> The task
A verbatim copy of the records is required, with all pictures left out.

╔══

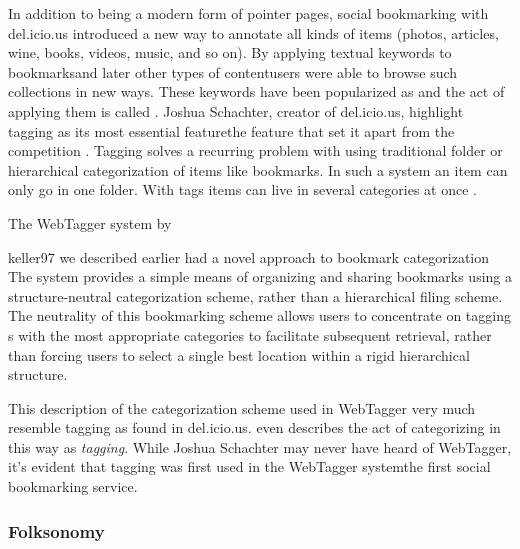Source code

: In addition to being a modern form of pointer pages, social bookmarking
with del.icio.us introduced a new way to annotate all kinds of
items (photos, articles, wine, books, videos, music, and so on).
By applying textual keywords to
bookmarks\dash{}and later other types of content\dash{}users were able to
browse such collections in new ways. These keywords have been popularized as
 and the act of applying them is called .%
Joshua Schachter, creator of del.icio.us, highlight tagging as its most
essential feature\dash{}the feature that set it apart from the competition
\cite[]{livingston07}. Tagging solves a recurring problem with
using traditional folder or hierarchical categorization of items like
bookmarks. In such a system an item can only go in one folder. With
tags items can live in several categories at once
\citep[]{weinberger07}.

The WebTagger system by
\begin{fullquote}[\p{1109}]{keller97}{%
  we described earlier had a novel approach to bookmark categorization}
    The system provides a simple means of organizing and sharing bookmarks
    using a structure-neutral categorization scheme, rather than a
    hierarchical filing scheme. The neutrality of this bookmarking scheme
    allows users to concentrate on tagging s with the most
    appropriate categories to facilitate subsequent retrieval, rather than
    forcing users to select a single best location within a rigid hierarchical
    structure.
\end{fullquote}

This description of the categorization scheme used in WebTagger very much
resemble tagging as found in del.icio.us. \citeauthor{keller97} even describes
the act of categorizing in this way as \emph{tagging}. While Joshua Schachter
may never have heard of WebTagger, it's evident that tagging was first used in
the WebTagger system\dash{}the first social bookmarking service.

\subsubsection{Folksonomy}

╚══

> Task solution
Source code

: In addition to being a modern form of pointer pages, social bookmarking
with del.icio.us introduced a new way to annotate all kinds of
items (photos, articles, wine, books, videos, music, and so on).
By applying textual keywords to
bookmarks\dash{}and later other types of content\dash{}users were able to
browse such collections in new ways. These keywords have been popularized as
 and the act of applying them is called .%
Joshua Schachter, creator of del.icio.us, highlight tagging as its most
essential feature\dash{}the feature that set it apart from the competition
\cite[]{livingston07}. Tagging solves a recurring problem with
using traditional folder or hierarchical categorization of items like
bookmarks. In such a system an item can only go in one folder. With
tags items can live in several categories at once
\citep[]{weinberger07}.

The WebTagger system by
\begin{fullquote}[\p{1109}]{keller97}{%
  we described earlier had a novel approach to bookmark categorization}
    The system provides a simple means of organizing and sharing bookmarks
    using a structure-neutral categorization scheme, rather than a
    hierarchical filing scheme. The neutrality of this bookmarking scheme
    allows users to concentrate on tagging s with the most
    appropriate categories to facilitate subsequent retrieval, rather than
    forcing users to select a single best location within a rigid hierarchical
    structure.
\end{fullquote}

This description of the categorization scheme used in WebTagger very much
resemble tagging as found in del.icio.us. \citeauthor{keller97} even describes
the act of categorizing in this way as \emph{tagging}. While Joshua Schachter
may never have heard of WebTagger, it's evident that tagging was first used in
the WebTagger system\dash{}the first social bookmarking service.

\subsubsection{Folksonomy}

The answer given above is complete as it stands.